December 21st, 2011
by Peter Jones
If only everything at Christmas could be as green as the Christmas tree. But for most people, the environment is a pretty low priority over the festive season. After all, everybody’s having fun and letting their hair down – there’s nothing very Christmassy about worrying over waste. So even for those who usually recycle, the high volume of waste can overwhelm the containment they have available – and if relatives come to stay who don’t understand the local recycling arrangements, the potato peel can quickly end up amongst the wrapping paper.
But it has never been easier or more convenient to tackle the remnants of Christmas responsibly. Local authorities recognise that extra waste and reduced recycling means additional costs for them. Recycle for London has said that “If we recycle everything possible over Christmas, London’s councils could save £2.7m that would otherwise be spent on costly landfill.” The same picture is no doubt replicated across the country.
Recycling is not just for Christmas
One unlikely indicator of progress is that the Woodland Trust has ended its annual Christmas card recycling scheme, which it has run since 1998. Card recycling is now simply too widespread for the scheme any longer to be needed.
Given that they have the logistical and financial challenge of tackling our leftovers, it isn’t surprising that many local authorities’ websites have a dedicated page on dealing with waste at Christmas – ranging from a basic list of helpful council services to a whole page of ideas that green-minded residents might want to consider to reduce, reuse and recycle more. That said, despite with the council’s encouragement, I’m not sure how many people will be persuaded that Boxing Day is the right time to start up a compost heap…
Even certain supermarkets are getting in on the act – perhaps a manifestation of the Courtauld Commitment at work, and certainly an encouraging sign. However, there remains much that we can do to make Christmas less wasteful. I’ve collected a few of my favourites here.
Present and correct
A low-waste Christmas can start with the presents you choose. This year, some of my lucky family members will be receiving some home made gifts from garden produce – including windfall apples that might otherwise have gone to waste themselves. Others will be receiving antique and retro gifts with bags of character – but no shopping bags or packaging to worry about. Although it is unlikely that many of us could tackle the whole of our Christmas lists without buying new products, it all helps. The ambitious recycler can even try the Japanese furoshiki style of wrapping in cloth, which allows wrapping paper to be avoided altogether
Making decorations can be a lot more fun than buying them – especially for those with kids, who need distracting from thoughts of presents and chocolate. Perhaps not all of us would want a giant Christmas tree made of old bicycles, but there are lots of ideas around for creative ways to make your home festive.
The big day
When it comes to Christmas day, the key thing is to make it as easy as possible to avoid waste. Have a bag handy for wrapping paper, which can be tied up and kept separate for recycling once the presents have been opened. Gift bags, especially those for wine, can easily be reused if looked after. Keep a separate bin in the kitchen for recycling, and label it if you’ve got guests coming. Those with kids may benefit from having an eager recycling workforce on hand – it can be a great way to get them involved in something they’re likely to care about.

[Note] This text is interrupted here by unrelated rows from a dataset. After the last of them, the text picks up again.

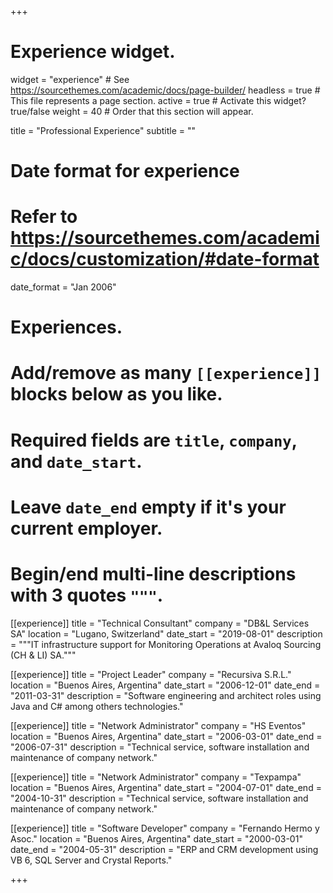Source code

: +++
# Experience widget.
widget = "experience"  # See https://sourcethemes.com/academic/docs/page-builder/
headless = true  # This file represents a page section.
active = true  # Activate this widget? true/false
weight = 40  # Order that this section will appear.

title = "Professional Experience"
subtitle = ""

# Date format for experience
#   Refer to https://sourcethemes.com/academic/docs/customization/#date-format
date_format = "Jan 2006"

# Experiences.
#   Add/remove as many `[[experience]]` blocks below as you like.
#   Required fields are `title`, `company`, and `date_start`.
#   Leave `date_end` empty if it's your current employer.
#   Begin/end multi-line descriptions with 3 quotes `"""`.
[[experience]]
  title = "Technical Consultant"
  company = "DB&L Services SA"
  location = "Lugano, Switzerland"
  date_start = "2019-08-01"
  description = """IT infrastructure support for Monitoring Operations at Avaloq Sourcing (CH & LI) SA."""

[[experience]]
  title = "Project Leader"
  company = "Recursiva S.R.L."
  location = "Buenos Aires, Argentina"
  date_start = "2006-12-01"
  date_end = "2011-03-31"
  description = "Software engineering and architect roles using Java and C# among others technologies."

[[experience]]
  title = "Network Administrator"
  company = "HS Eventos"
  location = "Buenos Aires, Argentina"
  date_start = "2006-03-01"
  date_end = "2006-07-31"
  description = "Technical service, software installation and maintenance of company network."

[[experience]]
  title = "Network Administrator"
  company = "Texpampa"
  location = "Buenos Aires, Argentina"
  date_start = "2004-07-01"
  date_end = "2004-10-31"
  description = "Technical service, software installation and maintenance of company network."

[[experience]]
  title = "Software Developer"
  company = "Fernando Hermo y Asoc."
  location = "Buenos Aires, Argentina"
  date_start = "2000-03-01"
  date_end = "2004-05-31"
  description = "ERP and CRM development using VB 6, SQL Server and Crystal Reports."

+++
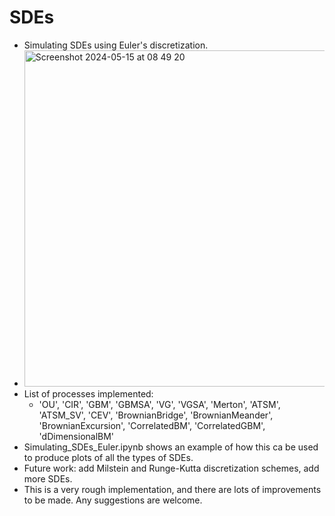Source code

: # SDEs
- Simulating SDEs using Euler's discretization.
- <img width="538" alt="Screenshot 2024-05-15 at 08 49 20" src="https://github.com/Boris-73-TA/SDEs/assets/129144076/0916880c-03a7-4fca-9841-5ceec3836094">
- List of processes implemented:
  - 'OU', 'CIR', 'GBM', 'GBMSA', 'VG', 'VGSA', 'Merton',
    'ATSM', 'ATSM_SV', 'CEV', 'BrownianBridge', 'BrownianMeander',
    'BrownianExcursion', 'CorrelatedBM', 'CorrelatedGBM', 'dDimensionalBM'
- Simulating_SDEs_Euler.ipynb shows an example of how this ca be used to produce plots of all the types of SDEs. 
- Future work: add Milstein and Runge-Kutta discretization schemes, add more SDEs. 
- This is a very rough implementation, and there are lots of improvements to be made. Any suggestions are welcome. 
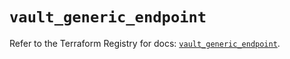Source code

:# `vault_generic_endpoint`

Refer to the Terraform Registry for docs: [`vault_generic_endpoint`](https://registry.terraform.io/providers/hashicorp/vault/3.23.0/docs/resources/generic_endpoint).
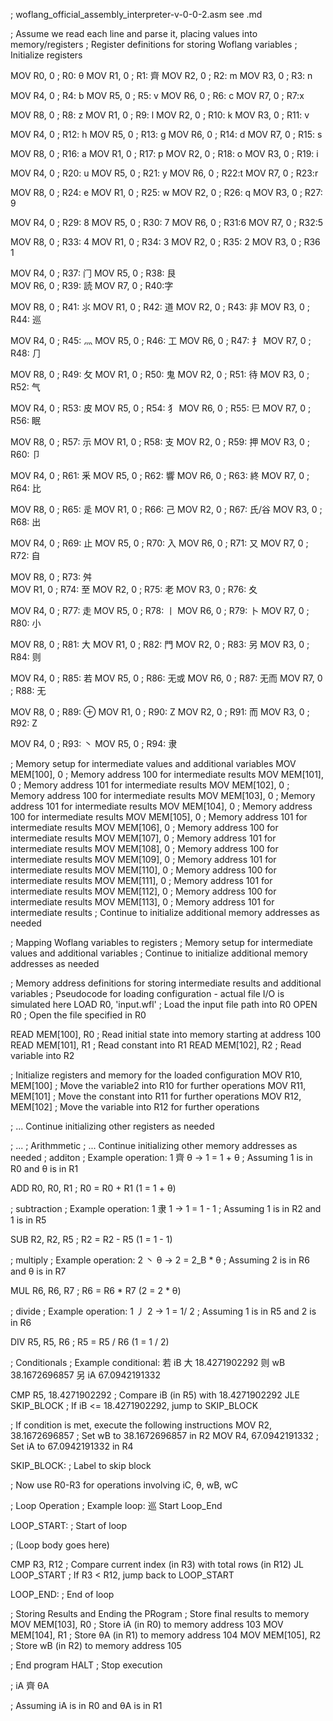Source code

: ; woflang_official_assembly_interpreter-v-0-0-2.asm see .md

; Assume we read each line and parse it, placing values into memory/registers
; Register definitions for storing Woflang variables
; Initialize registers

MOV R0, 0   ; R0: θ
MOV R1, 0   ; R1: 齊
MOV R2, 0   ; R2: m
MOV R3, 0   ; R3: n

MOV R4, 0   ; R4: b
MOV R5, 0   ; R5: v
MOV R6, 0   ; R6: c
MOV R7, 0   ; R7:x

MOV R8, 0   ; R8: z
MOV R1, 0   ; R9: l
MOV R2, 0   ; R10: k
MOV R3, 0   ; R11: v

MOV R4, 0   ; R12: h
MOV R5, 0   ; R13: g 
MOV R6, 0   ; R14: d
MOV R7, 0   ; R15: s

MOV R8, 0   ; R16: a
MOV R1, 0   ; R17: p
MOV R2, 0   ; R18: o
MOV R3, 0   ; R19: i

MOV R4, 0   ; R20: u
MOV R5, 0   ; R21: y
MOV R6, 0   ; R22:t
MOV R7, 0   ; R23:r

MOV R8, 0   ; R24: e
MOV R1, 0   ; R25: w
MOV R2, 0   ; R26: q
MOV R3, 0   ; R27: 9

MOV R4, 0   ; R29: 8
MOV R5, 0   ; R30: 7
MOV R6, 0   ; R31:6 
MOV R7, 0   ; R32:5

MOV R8, 0   ; R33: 4 
MOV R1, 0   ; R34: 3 
MOV R2, 0   ; R35: 2
MOV R3, 0   ; R36 1

MOV R4, 0   ; R37: ⻔
MOV R5, 0   ; R38: 艮  
MOV R6, 0   ; R39: 読
MOV R7, 0   ; R40:字

MOV R8, 0   ; R41: ⺢
MOV R1, 0   ; R42: 道
MOV R2, 0   ; R43: 非
MOV R3, 0   ; R44: 巡

MOV R4, 0   ; R45: ⺣
MOV R5, 0   ; R46: 工
MOV R6, 0   ; R47: ⺘
MOV R7, 0   ; R48: ⺆

MOV R8, 0   ; R49: ⺙
MOV R1, 0   ; R50: ⻤
MOV R2, 0   ; R51: 待
MOV R3, 0   ; R52: ⽓

MOV R4, 0   ; R53: ⽪
MOV R5, 0   ; R54: ⺨
MOV R6, 0   ; R55: ⺒
MOV R7, 0   ; R56: 眠

MOV R8, 0   ; R57: ⽰
MOV R1, 0   ; R58: 支
MOV R2, 0   ; R59: 押
MOV R3, 0   ; R60: 卩

MOV R4, 0   ; R61: 釆
MOV R5, 0   ; R62: 響
MOV R6, 0   ; R63: 終 
MOV R7, 0   ; R64: 比

MOV R8, 0   ; R65: 辵
MOV R1, 0   ; R66: 己
MOV R2, 0   ; R67: 氏/谷
MOV R3, 0   ; R68: 出

MOV R4, 0   ; R69: 止
MOV R5, 0   ; R70: 入
MOV R6, 0   ; R71: 又
MOV R7, 0   ; R72: 自

MOV R8, 0   ; R73: 舛   
MOV R1, 0   ; R74: 至
MOV R2, 0   ; R75: 老
MOV R3, 0   ; R76: 夊

MOV R4, 0   ; R77: 走
MOV R5, 0   ; R78: 丨
MOV R6, 0   ; R79: 卜
MOV R7, 0   ; R80: 小

MOV R8, 0   ; R81: 大
MOV R1, 0   ; R82: 門
MOV R2, 0   ; R83: 另
MOV R3, 0   ; R84: 则 

MOV R4, 0   ; R85: 若
MOV R5, 0   ; R86: 无‍或
MOV R6, 0   ; R87: ‍无‍而
MOV R7, 0   ; R88: 无

MOV R8, 0   ; R89: ⊕ 
MOV R1, 0   ; R90: Z
MOV R2, 0   ; R91: 而
MOV R3, 0   ; R92: Z

MOV R4, 0   ; R93: 丶
MOV R5, 0   ; R94: 隶


; Memory setup for intermediate values and additional variables
MOV MEM[100], 0  ; Memory address 100 for intermediate results
MOV MEM[101], 0  ; Memory address 101 for intermediate results
MOV MEM[102], 0  ; Memory address 100 for intermediate results
MOV MEM[103], 0  ; Memory address 101 for intermediate results
MOV MEM[104], 0  ; Memory address 100 for intermediate results
MOV MEM[105], 0  ; Memory address 101 for intermediate results
MOV MEM[106], 0  ; Memory address 100 for intermediate results
MOV MEM[107], 0  ; Memory address 101 for intermediate results
MOV MEM[108], 0  ; Memory address 100 for intermediate results
MOV MEM[109], 0  ; Memory address 101 for intermediate results
MOV MEM[110], 0  ; Memory address 100 for intermediate results
MOV MEM[111], 0  ; Memory address 101 for intermediate results
MOV MEM[112], 0  ; Memory address 100 for intermediate results
MOV MEM[113], 0  ; Memory address 101 for intermediate results
; Continue to initialize additional memory addresses as needed


; Mapping Woflang variables to registers
; Memory setup for intermediate values and additional variables
; Continue to initialize additional memory addresses as needed

; Memory address definitions for storing intermediate results and additional variables
; Pseudocode for loading configuration - actual file I/O is simulated here
LOAD R0, 'input.wfl'      ; Load the input file path into R0
OPEN R0                                  ; Open the file specified in R0


READ MEM[100], R0         ; Read initial state into memory starting at address 100
READ MEM[101], R1         ; Read constant into R1
READ MEM[102], R2         ; Read variable into R2

; Initialize registers and memory for the loaded configuration
MOV R10, MEM[100]         ; Move the variable2 into R10 for further operations
MOV R11, MEM[101]         ; Move the constant into R11 for further operations
MOV R12, MEM[102]         ; Move the variable into R12 for further operations

; ... Continue initializing other registers as needed


; ...
; Arithmmetic
; ... Continue initializing other memory addresses as needed
; additon
; Example operation: 1 齊 θ -> 1 = 1 + θ
; Assuming 1 is in R0 and θ is in R1

ADD R0, R0, R1        ; R0 = R0 + R1 (1 = 1 + θ)

; subtraction
; Example operation: 1 隶 1 -> 1 = 1 - 1
; Assuming 1 is in R2 and 1 is in R5

SUB R2, R2, R5        ; R2 = R2 - R5 (1 = 1 - 1)

; multiply
; Example operation: 2 丶 θ -> 2 = 2_B * θ
; Assuming 2 is in R6 and θ is in R7

MUL R6, R6, R7        ; R6 = R6 * R7 (2 = 2 * θ)

; divide
; Example operation: 1 丿 2 -> 1 = 1/ 2
; Assuming 1 is in R5 and 2 is in R6

DIV R5, R5, R6        ; R5 = R5 / R6 (1 = 1 / 2)


; Conditionals
; Example conditional: 若 iB 大 18.4271902292 则 wB 38.1672696857 另 iA 67.0942191332

CMP R5, 18.4271902292 ; Compare iB (in R5) with 18.4271902292
JLE SKIP_BLOCK        ; If iB <= 18.4271902292, jump to SKIP_BLOCK

; If condition is met, execute the following instructions
MOV R2, 38.1672696857 ; Set wB to 38.1672696857 in R2
MOV R4, 67.0942191332 ; Set iA to 67.0942191332 in R4

SKIP_BLOCK:           ; Label to skip block

; Now use R0-R3 for operations involving iC, θ, wB, wC


; Loop Operation
; Example loop: 巡 Start Loop_End

LOOP_START:           ; Start of loop

; (Loop body goes here)

CMP R3, R12           ; Compare current index (in R3) with total rows (in R12)
JL LOOP_START         ; If R3 < R12, jump back to LOOP_START

LOOP_END:             ; End of loop


; Storing Results and Ending the PRogram
; Store final results to memory
MOV MEM[103], R0      ; Store iA (in R0) to memory address 103
MOV MEM[104], R1      ; Store θA (in R1) to memory address 104
MOV MEM[105], R2      ; Store wB (in R2) to memory address 105

; End program
HALT                  ; Stop execution


; iA 齊 θA

; Assuming iA is in R0 and θA is in R1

A lot of the waste at Christmas is food – after all, nobody wants to stint on the Christmas lunch, and it can be difficult to keep leftovers when the fridge is full to bursting. We’ve always looked for ways to maximise the cold storage – fortunately, with Christmas falling in the winter, you only need a storage box and somewhere unheated (a garage, shed or conservatory) to provide loads of extra space for the things you want to keep cool – leaving shelf space for leftovers. And since you know you will have some leftovers, have in mind some interesting recipes that will use them up.
Give it, don’t throw it
Many local authorities remind residents that there are reuse schemes for items such as furniture – which many people buy in the sales straight after Christmas. But much more innovative is the approach in Maidstone, where a dedicated Green Santa Sleigh appears at the local mall to collect unwanted gifts and other items for reuse, which are donated to local Age UK shop.
Obviously, the most important thing is that we all have a very happy Christmas – but I think there’s a lot that can be done to reduce waste without any great effort. If you get the chance, let me know of any ideas you have to make your festivities greener. Maybe I can reuse them on Isonomia next Christmas.